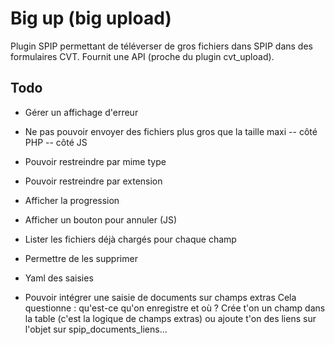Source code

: # Big up (big upload)

Plugin SPIP permettant de téléverser de gros fichiers dans SPIP dans des formulaires CVT.
Fournit une API (proche du plugin cvt_upload).


## Todo

- Gérer un affichage d'erreur
- Ne pas pouvoir envoyer des fichiers plus gros que la taille maxi
-- côté PHP
-- côté JS
- Pouvoir restreindre par mime type
- Pouvoir restreindre par extension
- Afficher la progression
- Afficher un bouton pour annuler (JS)
- Lister les fichiers déjà chargés pour chaque champ
- Permettre de les supprimer

- Yaml des saisies
- Pouvoir intégrer une saisie de documents sur champs extras
  Cela questionne : qu'est-ce qu'on enregistre et où ?
  Crée t'on un champ dans la table (c'est la logique de champs extras)
  ou ajoute t'on des liens sur l'objet sur spip_documents_liens…


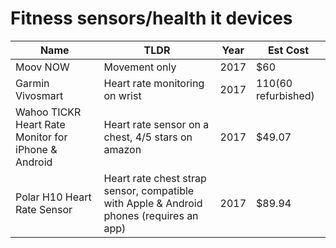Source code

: # Fitness sensors/health it devices

| Name | TLDR | Year | Est Cost |
| ---- | ---- | ---- | -------- |
| Moov NOW | Movement only | 2017 | $60 |
| Garmin Vivosmart | Heart rate monitoring on wrist | 2017 | $110 ($60 refurbished) |
| Wahoo TICKR Heart Rate Monitor for iPhone & Android | Heart rate sensor on a chest, 4/5 stars on amazon | 2017 | $49.07 |
| Polar H10 Heart Rate Sensor | Heart rate chest strap sensor, compatible with Apple & Android phones (requires an app) | 2017 | $89.94 |


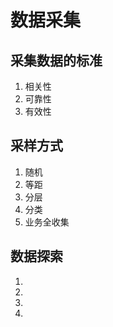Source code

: # 数据采集
## 采集数据的标准
1. 相关性
2. 可靠性
3. 有效性
## 采样方式
1. 随机
2. 等距
3. 分层
4. 分类
5. 业务全收集
## 数据探索
1. 
2.
3.
4.

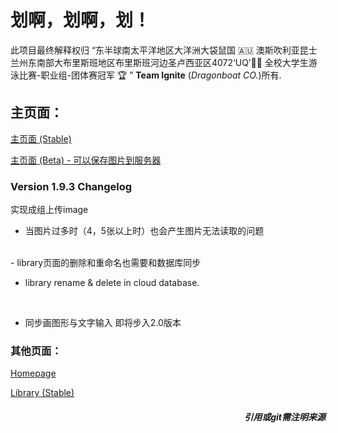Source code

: # 划啊，划啊，划！

此项目最终解释权归 “东半球南太平洋地区大洋洲大袋鼠国 🇦🇺 澳斯吹利亚昆士兰州东南部大布里斯班地区布里斯班河边圣卢西亚区4072‘UQ’🏊🏻‍  全校大学生游泳比赛-职业组-团体赛冠军 🏆️ ” **Team Ignite** (*Dragonboat CO.*)所有.

## 主页面：

[主页面 (Stable)](https://s4523761-fableous.uqcloud.net/index.html)

[主页面 (Beta) - 可以保存图片到服务器](https://s4523761-fableous.uqcloud.net/index_beta.php)

### Version 1.9.3 Changelog

实现成组上传image
<br>
 - 当图片过多时（4，5张以上时）也会产生图片无法读取的问题
<br>
 - library页面的删除和重命名也需要和数据库同步

 - library rename & delete in cloud database.
<br>

- 同步画图形与文字输入
即将步入2.0版本

### 其他页面：

[Homepage](https://s4523761-fableous.uqcloud.net/home.html)

[Library (Stable)](https://s4523761-fableous.uqcloud.net/library.php)

##### <div align="right">*引用或git需注明来源*</div>
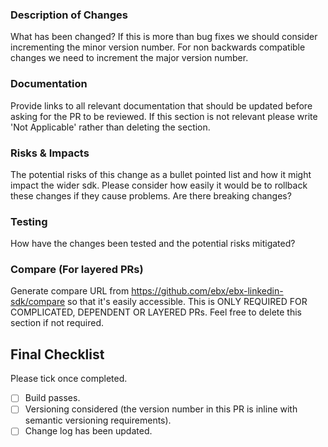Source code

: ### Description of Changes

What has been changed? If this is more than bug fixes we should consider incrementing the minor 
version number. For non backwards compatible changes we need to increment the major version number.

### Documentation

Provide links to all relevant documentation that should be updated before asking for the PR to be reviewed. If this section is not relevant please write 'Not Applicable' rather than deleting the section.

### Risks & Impacts

The potential risks of this change as a bullet pointed list and how it might impact the wider sdk. Please consider how easily it would be to rollback these changes if they cause problems. Are there breaking changes?

### Testing

How have the changes been tested and the potential risks mitigated?

### Compare (For layered PRs)

Generate compare URL from https://github.com/ebx/ebx-linkedin-sdk/compare so that it's easily accessible. This is ONLY REQUIRED FOR COMPLICATED, DEPENDENT OR LAYERED PRs. Feel free to delete this section if not required.

## Final Checklist

Please tick once completed.

- [ ] Build passes.
- [ ] Versioning considered (the version number in this PR is inline with semantic 
versioning requirements).
- [ ] Change log has been updated.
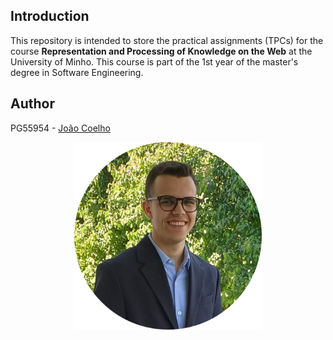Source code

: ## Introduction

This repository is intended to store the practical assignments (TPCs) for the course **Representation and Processing of Knowledge on the Web** at the University of Minho. This course is part of the 1st year of the master's degree in Software Engineering.

## Author

PG55954 - [João Coelho](https://github.com/JoaoCoelho2003)

<p align="center">
    <img src="public/profileHD.png" alt="Profile Image" width="300"/>
</p>
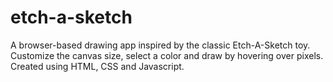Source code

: # etch-a-sketch

A browser-based drawing app inspired by the classic Etch-A-Sketch toy. Customize the canvas size, select a color and draw by hovering over pixels. Created using HTML, CSS and Javascript.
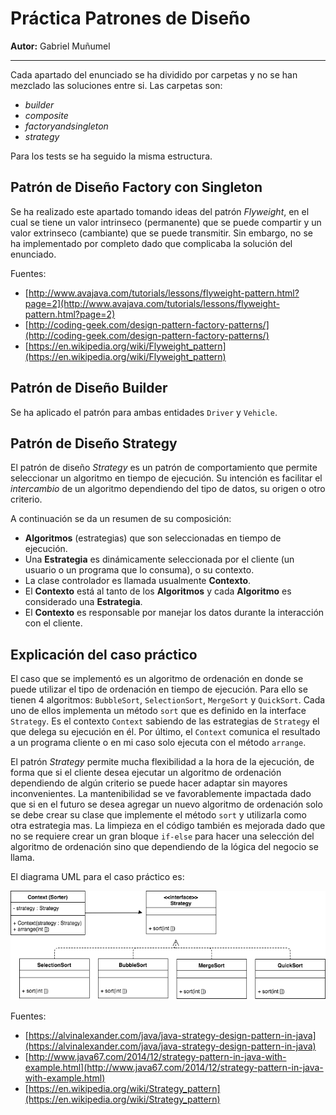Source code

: # Práctica Patrones de Diseño

**Autor:** Gabriel Muñumel

---

Cada apartado del enunciado se ha dividido por carpetas y no se han mezclado las soluciones entre si. Las carpetas son:
* _builder_
* _composite_
* _factoryandsingleton_
* _strategy_

Para los tests se ha seguido la misma estructura.

## Patrón de Diseño Factory con Singleton

Se ha realizado este apartado tomando ideas del patrón _Flyweight_, en el cual se tiene un valor intrinseco
(permanente) que se puede compartir y un valor extrinseco (cambiante) que se puede transmitir. Sin embargo, no se
ha implementado por completo dado que complicaba la solución del enunciado.

Fuentes: 
* [http://www.avajava.com/tutorials/lessons/flyweight-pattern.html?page=2](http://www.avajava.com/tutorials/lessons/flyweight-pattern.html?page=2)
* [http://coding-geek.com/design-pattern-factory-patterns/](http://coding-geek.com/design-pattern-factory-patterns/)
* [https://en.wikipedia.org/wiki/Flyweight_pattern](https://en.wikipedia.org/wiki/Flyweight_pattern)

## Patrón de Diseño Builder

Se ha aplicado el patrón para ambas entidades `Driver` y `Vehicle`. 

## Patrón de Diseño Strategy

El patrón de diseño _Strategy_ es un patrón de comportamiento que permite seleccionar un algoritmo 
en tiempo de ejecución. Su intención es facilitar el *intercambio* de un algoritmo dependiendo del tipo
de datos, su origen o otro criterio. 

A continuación se da un resumen de su composición:
* **Algoritmos** (estrategias) que son seleccionadas en tiempo de ejecución.
* Una **Estrategia** es dinámicamente seleccionada por el cliente (un usuario o 
un programa que lo consuma), o su contexto. 
* La clase controlador es llamada usualmente **Contexto**.
* El **Contexto** está al tanto de los **Algoritmos** y cada **Algoritmo** es considerado una **Estrategia**. 
* El **Contexto** es responsable por manejar los datos durante la interacción con el cliente.

## Explicación del caso práctico

El caso que se implementó es un algoritmo de ordenación en donde se puede utilizar el
tipo de ordenación en tiempo de ejecución. Para ello se tienen 4 algoritmos: `BubbleSort`, `SelectionSort`,
`MergeSort` y `QuickSort`. Cada uno de ellos implementa un método `sort` que es definido en la interface
`Strategy`. Es el contexto `Context` sabiendo de las estrategias de `Strategy` el que delega su ejecución en él. Por último, el `Context` comunica el resultado a un programa cliente o en mi caso solo ejecuta con el método `arrange`. 

El patrón _Strategy_ permite mucha flexibilidad a la hora de la ejecución, de forma que si el cliente desea
ejecutar un algoritmo de ordenación dependiendo de algún criterio se puede hacer adaptar sin mayores 
inconvenientes. La mantenibilidad se ve favorablemente impactada dado que si en el futuro se desea 
agregar un nuevo algoritmo de ordenación solo se debe crear su clase que implemente el método `sort` y 
utilizarla como otra estrategia mas. La limpieza en el código también es mejorada dado que no se requiere
crear un gran bloque `if-else` para hacer una selección del algoritmo de ordenación sino que dependiendo de 
la lógica del negocio se llama.   

El diagrama UML para el caso práctico es:

![alt text](strategy-uml.png "Patrón de Diseño Strategy")


Fuentes:
* [https://alvinalexander.com/java/java-strategy-design-pattern-in-java](https://alvinalexander.com/java/java-strategy-design-pattern-in-java)
* [http://www.java67.com/2014/12/strategy-pattern-in-java-with-example.html](http://www.java67.com/2014/12/strategy-pattern-in-java-with-example.html)
* [https://en.wikipedia.org/wiki/Strategy_pattern](https://en.wikipedia.org/wiki/Strategy_pattern)




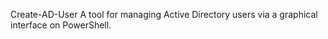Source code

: Create-AD-User
A tool for managing Active Directory users via a graphical interface on PowerShell.

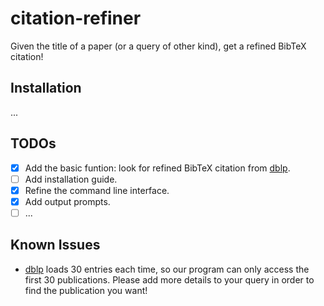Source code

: # citation-refiner
Given the title of a paper (or a query of other kind), get a refined BibTeX citation!

## Installation

...

## TODOs

* [x] Add the basic funtion: look for refined BibTeX citation from [dblp](https://dblp.org/).
* [ ] Add installation guide.
* [x] Refine the command line interface.
* [x] Add output prompts.
* [ ] ...

## Known Issues

* [dblp](https://dblp.org/) loads 30 entries each time, so our program can only access the first 30 publications. Please add more details to your query in order to find the publication you want!
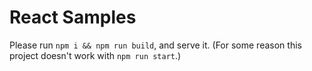 # React Samples

Please run `npm i && npm run build`, and serve it.
(For some reason this project doesn't work with `npm run start`.)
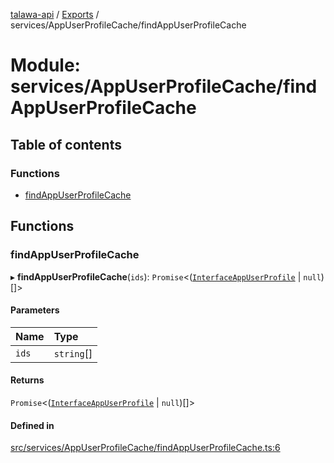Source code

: [talawa-api](../README.md) / [Exports](../modules.md) / services/AppUserProfileCache/findAppUserProfileCache

# Module: services/AppUserProfileCache/findAppUserProfileCache

## Table of contents

### Functions

- [findAppUserProfileCache](services_AppUserProfileCache_findAppUserProfileCache.md#findappuserprofilecache)

## Functions

### findAppUserProfileCache

▸ **findAppUserProfileCache**(`ids`): `Promise`\<([`InterfaceAppUserProfile`](../interfaces/models_AppUserProfile.InterfaceAppUserProfile.md) \| ``null``)[]\>

#### Parameters

| Name | Type |
| :------ | :------ |
| `ids` | `string`[] |

#### Returns

`Promise`\<([`InterfaceAppUserProfile`](../interfaces/models_AppUserProfile.InterfaceAppUserProfile.md) \| ``null``)[]\>

#### Defined in

[src/services/AppUserProfileCache/findAppUserProfileCache.ts:6](https://github.com/PalisadoesFoundation/talawa-api/blob/9fa6a1c/src/services/AppUserProfileCache/findAppUserProfileCache.ts#L6)
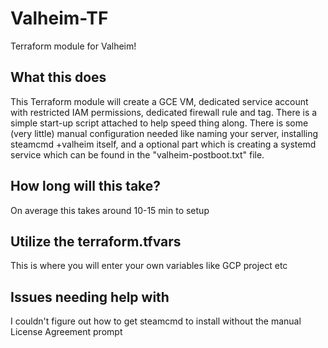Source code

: # Valheim-TF
Terraform module for Valheim!

## What this does <br/>

This Terraform module will create a GCE VM, dedicated service account with restricted IAM permissions, dedicated firewall rule and tag. There is a simple start-up script attached to help speed thing along. There is some (very little) manual configuration needed like naming your server, installing steamcmd +valheim itself, and a optional part which is creating a systemd service which can be found in the "valheim-postboot.txt" file.

## How long will this take? <br/>

On average this takes around 10-15 min to setup

## Utilize the terraform.tfvars <br/>

This is where you will enter your own variables like GCP project etc

## Issues needing help with <br/>

I couldn't figure out how to get steamcmd to install without the manual License Agreement prompt
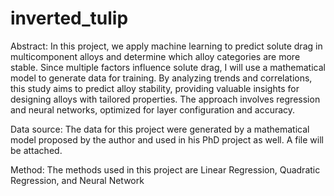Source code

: # inverted_tulip

Abstract:
In this project, we apply machine learning to predict solute drag in multicomponent alloys and determine which alloy categories are more stable. 
Since multiple factors influence solute drag, I will use a mathematical model to generate data for training. 
By analyzing trends and correlations, this study aims to predict alloy stability, providing valuable insights for designing alloys with tailored properties. 
The approach involves regression and neural networks, optimized for layer configuration and accuracy.


Data source: 
The data for this project were generated by a mathematical model proposed by the author and used in his PhD project as well. A file will be attached.


Method:
The methods used in this project are Linear Regression, Quadratic Regression, and Neural Network


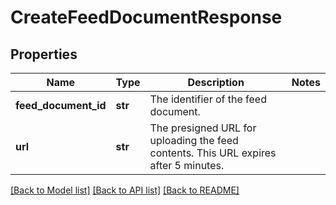 # CreateFeedDocumentResponse

## Properties
Name | Type | Description | Notes
------------ | ------------- | ------------- | -------------
**feed_document_id** | **str** | The identifier of the feed document. | 
**url** | **str** | The presigned URL for uploading the feed contents. This URL expires after 5 minutes. | 

[[Back to Model list]](../README.md#documentation-for-models) [[Back to API list]](../README.md#documentation-for-api-endpoints) [[Back to README]](../README.md)


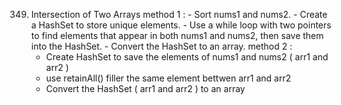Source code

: 349. Intersection of Two Arrays
     method 1 : 
		  - Sort nums1 and nums2.
		  - Create a HashSet to store unique elements.
		  - Use a while loop with two pointers to find elements that appear in both nums1 and nums2, then save them into the HashSet.
		  - Convert the HashSet to an array.
     method 2 :
     - Create HashSet to save the elements of nums1 and nums2 ( arr1 and arr2 ) 
     - use retainAll() filler the same element bettwen arr1 and arr2
     - Convert the HashSet ( arr1 and arr2 )  to an array 
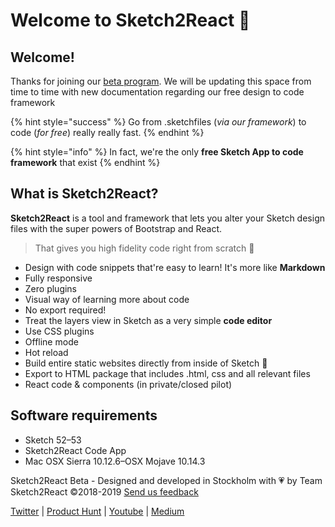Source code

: # Welcome to Sketch2React 🏡

## Welcome!

Thanks for joining our [beta program](https://sketch2react.io/). We will be updating this space from time to time with new documentation regarding our free design to code framework

{% hint style="success" %}
Go from .sketchfiles \(_via our framework_\) to code \(_for free_\) really really fast.
{% endhint %}

{% hint style="info" %}
In fact, we're the only **free Sketch App to code framework** that exist
{% endhint %}

## What is Sketch2React?

**Sketch2React** is a tool and framework that lets you alter your Sketch design files with the super powers of Bootstrap and React.

> That gives you high fidelity code right from scratch 💎

* Design with code snippets that're easy to learn! It's more like **Markdown**
* Fully responsive
* Zero plugins
* Visual way of learning more about code
* No export required!
* Treat the layers view in Sketch as a very simple **code editor**
* Use CSS plugins
* Offline mode
* Hot reload
* Build entire static websites directly from inside of Sketch 🤯
* Export to HTML package that includes .html, css and all relevant files
* React code & components \(in private/closed pilot\)

## Software requirements

* Sketch 52–53
* Sketch2React Code App
* Mac OSX Sierra 10.12.6–OSX Mojave 10.14.3

Sketch2React Beta - Designed and developed in Stockholm with 💗 by Team Sketch2React ©2018-2019 [Send us feedback](mailto:feedback@sketch2react.io)

[Twitter](https://twitter.com/sketch2r) \| [Product Hunt](https://www.producthunt.com/posts/sketch2react) \| [Youtube](https://www.youtube.com/channel/UCFyKi5oCfeTLR1wcCRk89_g) \| [Medium](https://medium.com/sketch2react)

■ ■ ■

# PROBLEM
Find and copy every line in the entries above where the string "alloys" occurs.

# ANSWER TO THIS TASK
In this project, we apply machine learning to predict solute drag in multicomponent alloys and determine which alloy categories are more stable. 
By analyzing trends and correlations, this study aims to predict alloy stability, providing valuable insights for designing alloys with tailored properties. 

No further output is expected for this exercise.